Plain-text document sources —
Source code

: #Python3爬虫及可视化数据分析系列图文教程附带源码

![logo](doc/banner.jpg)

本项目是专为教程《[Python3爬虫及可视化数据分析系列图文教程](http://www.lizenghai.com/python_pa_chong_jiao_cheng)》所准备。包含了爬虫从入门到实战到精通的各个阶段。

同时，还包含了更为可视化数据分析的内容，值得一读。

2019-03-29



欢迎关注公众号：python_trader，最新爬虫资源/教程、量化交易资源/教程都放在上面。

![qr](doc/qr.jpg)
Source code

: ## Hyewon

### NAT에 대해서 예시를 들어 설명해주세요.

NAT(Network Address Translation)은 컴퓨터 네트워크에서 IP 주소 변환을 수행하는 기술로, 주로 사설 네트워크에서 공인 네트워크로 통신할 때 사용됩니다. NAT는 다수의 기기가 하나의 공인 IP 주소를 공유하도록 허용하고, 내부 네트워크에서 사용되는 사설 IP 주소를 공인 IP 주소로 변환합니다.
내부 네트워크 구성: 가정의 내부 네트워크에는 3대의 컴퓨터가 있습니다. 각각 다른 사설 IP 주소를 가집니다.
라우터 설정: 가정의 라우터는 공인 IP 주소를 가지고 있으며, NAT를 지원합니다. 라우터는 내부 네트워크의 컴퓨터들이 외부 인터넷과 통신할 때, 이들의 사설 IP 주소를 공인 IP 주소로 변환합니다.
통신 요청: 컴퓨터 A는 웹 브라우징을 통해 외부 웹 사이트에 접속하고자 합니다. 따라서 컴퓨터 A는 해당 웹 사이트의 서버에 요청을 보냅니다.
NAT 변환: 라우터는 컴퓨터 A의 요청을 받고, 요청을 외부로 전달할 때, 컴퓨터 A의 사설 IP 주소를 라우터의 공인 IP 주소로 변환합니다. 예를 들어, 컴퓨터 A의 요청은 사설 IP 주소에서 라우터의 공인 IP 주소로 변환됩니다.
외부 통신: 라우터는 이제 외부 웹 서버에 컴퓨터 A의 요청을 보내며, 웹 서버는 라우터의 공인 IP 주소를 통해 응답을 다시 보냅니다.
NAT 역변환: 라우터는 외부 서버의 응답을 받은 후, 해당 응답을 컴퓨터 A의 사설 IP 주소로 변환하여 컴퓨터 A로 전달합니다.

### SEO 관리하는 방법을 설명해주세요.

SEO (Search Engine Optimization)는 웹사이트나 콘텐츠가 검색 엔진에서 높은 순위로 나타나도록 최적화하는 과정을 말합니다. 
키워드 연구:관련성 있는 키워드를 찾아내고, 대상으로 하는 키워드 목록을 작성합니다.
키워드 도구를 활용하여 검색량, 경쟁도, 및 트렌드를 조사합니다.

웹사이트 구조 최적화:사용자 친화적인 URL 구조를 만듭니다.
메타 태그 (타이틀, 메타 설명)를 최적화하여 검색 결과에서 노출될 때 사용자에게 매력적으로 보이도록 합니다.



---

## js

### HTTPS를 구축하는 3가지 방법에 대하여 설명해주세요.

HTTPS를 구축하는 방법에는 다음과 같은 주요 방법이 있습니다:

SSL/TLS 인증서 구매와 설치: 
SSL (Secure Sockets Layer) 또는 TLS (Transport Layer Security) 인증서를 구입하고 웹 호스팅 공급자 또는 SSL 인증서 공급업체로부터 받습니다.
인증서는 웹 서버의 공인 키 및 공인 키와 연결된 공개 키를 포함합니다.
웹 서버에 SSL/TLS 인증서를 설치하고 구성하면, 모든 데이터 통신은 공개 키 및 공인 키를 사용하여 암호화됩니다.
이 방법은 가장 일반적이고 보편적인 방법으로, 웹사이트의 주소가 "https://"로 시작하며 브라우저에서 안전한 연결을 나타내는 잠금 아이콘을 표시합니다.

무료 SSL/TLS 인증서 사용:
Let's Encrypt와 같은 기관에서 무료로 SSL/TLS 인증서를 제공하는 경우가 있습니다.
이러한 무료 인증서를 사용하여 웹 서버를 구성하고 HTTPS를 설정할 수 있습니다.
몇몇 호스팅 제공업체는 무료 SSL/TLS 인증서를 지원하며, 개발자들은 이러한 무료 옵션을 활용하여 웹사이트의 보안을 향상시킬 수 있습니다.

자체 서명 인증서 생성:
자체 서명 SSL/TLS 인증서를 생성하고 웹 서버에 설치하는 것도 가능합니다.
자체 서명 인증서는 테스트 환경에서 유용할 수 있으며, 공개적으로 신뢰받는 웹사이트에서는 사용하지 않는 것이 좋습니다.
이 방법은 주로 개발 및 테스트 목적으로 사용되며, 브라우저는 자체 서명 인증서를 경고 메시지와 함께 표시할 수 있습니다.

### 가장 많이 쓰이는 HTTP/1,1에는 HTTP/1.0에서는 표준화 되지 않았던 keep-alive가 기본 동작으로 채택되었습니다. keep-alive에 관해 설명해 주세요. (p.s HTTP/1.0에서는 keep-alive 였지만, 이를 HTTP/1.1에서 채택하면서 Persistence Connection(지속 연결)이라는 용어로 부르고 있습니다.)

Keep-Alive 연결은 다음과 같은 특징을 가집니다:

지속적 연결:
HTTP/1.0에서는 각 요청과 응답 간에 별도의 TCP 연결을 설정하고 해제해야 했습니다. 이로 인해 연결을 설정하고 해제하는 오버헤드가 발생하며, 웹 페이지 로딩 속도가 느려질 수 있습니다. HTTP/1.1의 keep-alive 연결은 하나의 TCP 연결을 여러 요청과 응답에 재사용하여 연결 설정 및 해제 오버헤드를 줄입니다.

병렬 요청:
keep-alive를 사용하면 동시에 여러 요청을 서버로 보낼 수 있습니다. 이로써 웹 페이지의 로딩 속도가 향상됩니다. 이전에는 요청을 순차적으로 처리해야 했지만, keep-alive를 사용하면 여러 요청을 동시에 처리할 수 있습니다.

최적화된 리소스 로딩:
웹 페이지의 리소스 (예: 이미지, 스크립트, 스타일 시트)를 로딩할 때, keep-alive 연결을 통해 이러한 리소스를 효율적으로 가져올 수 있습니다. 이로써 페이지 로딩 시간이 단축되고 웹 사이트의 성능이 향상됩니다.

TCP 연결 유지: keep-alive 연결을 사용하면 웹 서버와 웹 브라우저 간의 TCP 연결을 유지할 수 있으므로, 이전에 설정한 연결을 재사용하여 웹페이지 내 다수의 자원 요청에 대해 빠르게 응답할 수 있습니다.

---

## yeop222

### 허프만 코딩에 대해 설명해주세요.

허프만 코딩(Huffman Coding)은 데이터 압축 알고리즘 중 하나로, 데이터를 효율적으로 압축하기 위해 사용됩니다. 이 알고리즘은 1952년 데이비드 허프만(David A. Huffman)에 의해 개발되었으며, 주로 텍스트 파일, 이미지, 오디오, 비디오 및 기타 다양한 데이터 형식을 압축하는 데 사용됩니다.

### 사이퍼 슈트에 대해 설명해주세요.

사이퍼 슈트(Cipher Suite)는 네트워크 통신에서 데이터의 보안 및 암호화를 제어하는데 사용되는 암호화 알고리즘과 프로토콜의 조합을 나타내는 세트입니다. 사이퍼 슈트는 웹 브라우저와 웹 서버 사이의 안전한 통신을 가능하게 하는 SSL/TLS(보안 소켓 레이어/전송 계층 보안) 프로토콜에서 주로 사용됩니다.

What needs to be done — Work out how many lines in the data above hold the word "구축하는". Reply with nothing but the count.

Task output — 2